Makelele's nickname at Real Madrid apparently 'Tripod'.

Pipita. Penalties favour the striker enough as it is without them being allowed to stutter their run-ups. A successful 'stutter penalty' should be re-taken in my book.

don erbaverde said...

The game needs to be brightened up.

Why not allow penalty takers and goalies to do anything whatsoever -
somersaults, gurning, dropping shorts
- as long as the goalie stays on his line.

Penalties - one at each end - could also be introduced for boring play.

P.S.
Pipita,
lack of height (or girth) does not necessarily make anyone less lethal; the opposite is all too often the case.

marcela said...

prof hierba verde...

you remind me of my father (!) who used to say he'd rather watch a tennis match between the two goalies...

byebyebadman said...

Thanks Pip, I'll keep my eyes on this lad. As he's only 19, could he be the fulcrum for (yet another) World Youth Cup winning side?

Good to hear about Ortega as well, amzing career he's had. I vividly recall his elevation into the 94 World Cup team after Maradona's suspension, all those years ago...

How are you Argentines feeling ahead of the big showdown with Brazil?

And the penalty issue, for me to ban the stutter would be like banning looking in one corner and kicking it in the other as my dad taught me...all comes under the subtle art of misdirection. :)

munni said...

Ah, the stutter's fine. Penalties are as much about mindgames as anything else, anyway, why pretend otherwise? I'm with Marcela's dad, except I might change tennis match to fist fight.

I rather love guitou's "symphonie inachevee" description, but is the connotation slightly different in French than English or am I imagining that?

pipita said...

I'm well aware of that Yerbaverde...Marcela, I don't give much credit to that theory because I only heard it once from a pretty dodgy source.
Byebye
After watching Argentina's amazingly dull draw with Ecuador, my hopes for tommorrow's clasico are at best grim. Buonanotte should definetly be in the next under 20's world cup.
Munni
I think I interpreted Guitou's descrption just like yourself. Please enlighten us further on this subject mon ami......

clack said...

Is gurning against the rules, then?

Not as far as I am aware?

Very good point,erbaverde-considering the endless possibilities of distracting antics a goalkeeper could resort to on penalties, I feel this is part of the game that is still very much only in the initial stages of development.

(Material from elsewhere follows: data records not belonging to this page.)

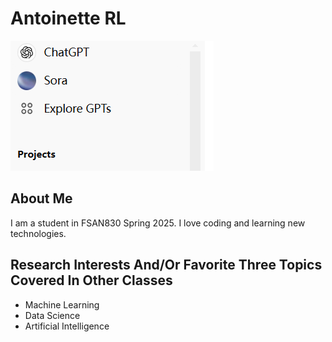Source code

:# Antoinette RL

![Profile Picture](../images/AntoinetteRL.jpg)

## About Me
I am a student in FSAN830 Spring 2025. I love coding and learning new technologies.

## Research Interests And/Or Favorite Three Topics Covered In Other Classes
- Machine Learning
- Data Science
- Artificial Intelligence
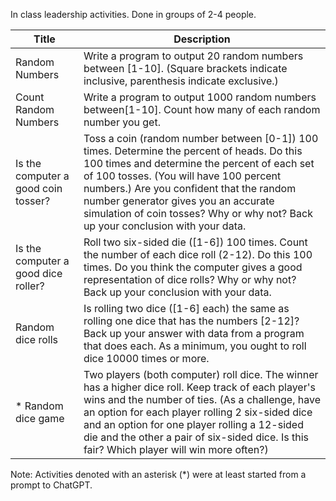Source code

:In class leadership activities.  Done in groups of 2-4 people.

| Title | Description |
| ----- | ----------- |
| Random Numbers | Write a program to output 20 random numbers between [1-10].  (Square brackets indicate inclusive, parenthesis indicate exclusive.) |
| Count Random Numbers | Write a program to output 1000 random numbers between[1-10].  Count how many of each random number you get. |
| Is the computer a good coin tosser? | Toss a coin (random number between [0-1]) 100 times.  Determine the percent of heads.  Do this 100 times and determine the percent of each set of 100 tosses.  (You will have 100 percent numbers.)  Are you confident that the random number generator gives you an accurate simulation of coin tosses?  Why or why not?  Back up your conclusion with your data. |
| Is the computer a good dice roller? | Roll two six-sided die ([1-6]) 100 times.  Count the number of each dice roll (2-12).  Do this 100 times.  Do you think the computer gives a good representation of dice rolls?  Why or why not?  Back up your conclusion with your data. |
| Random dice rolls | Is rolling two dice ([1-6] each) the same as rolling one dice that has the numbers [2-12]?  Back up your answer with data from a program that does each.  As a minimum, you ought to roll dice 10000 times or more. |
| * Random dice game | Two players (both computer) roll dice.  The winner has a higher dice roll.  Keep track of each player's wins and the number of ties.  (As a challenge, have an option for each player rolling 2 six-sided dice and an option for one player rolling a 12-sided die and the other a pair of six-sided dice.  Is this fair?  Which player will win more often?) |

Note:  Activities denoted with an asterisk (*) were at least started from a prompt to ChatGPT.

Seeing as players these days are allowed to whip=out baby-s dummies, spiderman masks and all manner of props from somewhere, upon scoring, why couldn-t a keeper suddenly don a monkey mask,complete with Gazza-type plastic breasts, or something similar, just befóre the penalty-taker shapes up to shoot?

don erbaverde said...

Dear Marcela,
I remind you of your Dad?
I believe treatment for such ailments are freely available on the National Health.
My cousin, Spocky Greengrass, might be able to assist.
Dear Munni,
and just what are you up to with Marcela's Dad?
Dear Froggie friends,
beaten again by your Latin cousins!
Words fail me - I really want to say something infinitely comforting, but the alignment of my planets prevents me (my Guest1977 is out of flunter with my GrazieRoma).
Off to accompany the kids' Midsummer singing of "Little Frogs" at the local phallus (this is beginning to make me sound like a low-budget Arsene), then slide into solsticial oblivion.

Anonymous said...

I want to make something clear. Ortega played in Turkey, Fenerbahçe. Not Galatasaray.